Fortunately for our community there are other areas available for development both of an industrial or commercial nature in the City of Franklin and Southampton County, and those are listed on our website and within the statewide data based call My Virginia Scan. Unfortunately, many of these areas are not ready for development and they have different degrees of access to utilities and critical infrastructure. Having access to land is undoubtedly a positive feature of our community, but ensuring such land is ready and positioned for development is what takes these parcels of land from just a positive feature to an asset.

With the recent review of the Comprehensive Plans’ of both the City of Franklin and Southampton County there has been much discussion about land use designations versus zoning designations.

To clarify, there is a significant difference between the two. Land use designations included in the Comprehensive Plan are plans for the future. Whereas zoning designations more specifically define what use is currently allowed on a specific parcel, and outline design and development guidelines for those intended uses such as setbacks, minimum lot sizes, buffering and landscaping requirements, etc.

Zoning designations are what you can legally do with your parcel today; the Land Use designation, in conjunction with development guidelines, details how you may be able to use your parcel in the future.

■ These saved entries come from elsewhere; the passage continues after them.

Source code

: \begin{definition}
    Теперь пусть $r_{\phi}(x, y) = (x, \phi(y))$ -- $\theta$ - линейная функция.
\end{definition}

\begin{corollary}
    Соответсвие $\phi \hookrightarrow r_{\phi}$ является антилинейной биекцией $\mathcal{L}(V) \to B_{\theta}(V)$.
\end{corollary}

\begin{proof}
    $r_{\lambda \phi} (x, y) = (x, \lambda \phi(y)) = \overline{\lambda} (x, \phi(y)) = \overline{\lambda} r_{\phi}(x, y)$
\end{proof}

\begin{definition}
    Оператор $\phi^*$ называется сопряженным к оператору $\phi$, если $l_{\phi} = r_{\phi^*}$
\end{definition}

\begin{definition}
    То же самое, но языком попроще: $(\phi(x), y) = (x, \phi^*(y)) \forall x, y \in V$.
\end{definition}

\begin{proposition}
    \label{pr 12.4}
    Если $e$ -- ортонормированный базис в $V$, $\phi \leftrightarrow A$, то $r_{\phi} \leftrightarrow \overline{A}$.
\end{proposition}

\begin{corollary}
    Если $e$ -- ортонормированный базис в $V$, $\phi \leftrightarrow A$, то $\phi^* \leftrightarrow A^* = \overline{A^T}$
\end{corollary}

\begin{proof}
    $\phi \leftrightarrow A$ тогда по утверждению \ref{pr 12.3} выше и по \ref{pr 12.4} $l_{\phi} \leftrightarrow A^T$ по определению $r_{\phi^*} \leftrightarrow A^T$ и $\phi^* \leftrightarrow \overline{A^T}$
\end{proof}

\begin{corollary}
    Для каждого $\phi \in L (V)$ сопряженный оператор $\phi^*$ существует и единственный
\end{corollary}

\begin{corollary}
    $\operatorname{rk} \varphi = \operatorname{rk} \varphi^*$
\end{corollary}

The comprehensive plan is a guide or recommendation for the use of the zoning ordinance and, to a lesser extent, the subdivision ordinance. It suggests, in general terms, proposed uses for land within the locality, as well as the proposed location of utilities and public facilities such as schools, fire stations and parks. The plan also makes long-term projections of population growth. The zoning ordinance actually establishes the rules governing the use of land. The zoning ordinance divides a locality into different zoning districts and spells out allowable uses for each district such as agriculture, industry or commercial use. The zoning ordinance is not a mere recommendation as is the comprehensive plan. In the case of a conflict concerning land use between the comprehensive plan and the zoning ordinance, the zoning ordinance controls. The subdivision ordinance governs the process for dividing land from larger parcels into lots. While the subdivision ordinance is entirely separate from the zoning ordinance, the zoning ordinance establishes the minimum lot size for each zoning district.

With all of this being said, areas that were designated as future industrial, commercial or employment centers in the localities’ Comprehensive Plans are simply that. A designation. For a zoning designation to be changed, an application must be filed by the owner or agent of the land and a public hearing process occurs at both the Planning Commission and elected body level. Just because property has been designated in the Comprehensive Plan for future growth and development does not mean that it is ready to be marketed or would even be seriously considered by someone for development. Ownership, zoning, available utilities and transportation are all criteria that must still be considered and analyzed prior to such notion being taken seriously.

Understanding the differences between the designations is imperative for our community to remain proactive in locating businesses and industry to our area. The more knowledge and understanding we have in our tool belts the better prepared we will be as a unit to influence positive change in the City of Franklin Southampton County.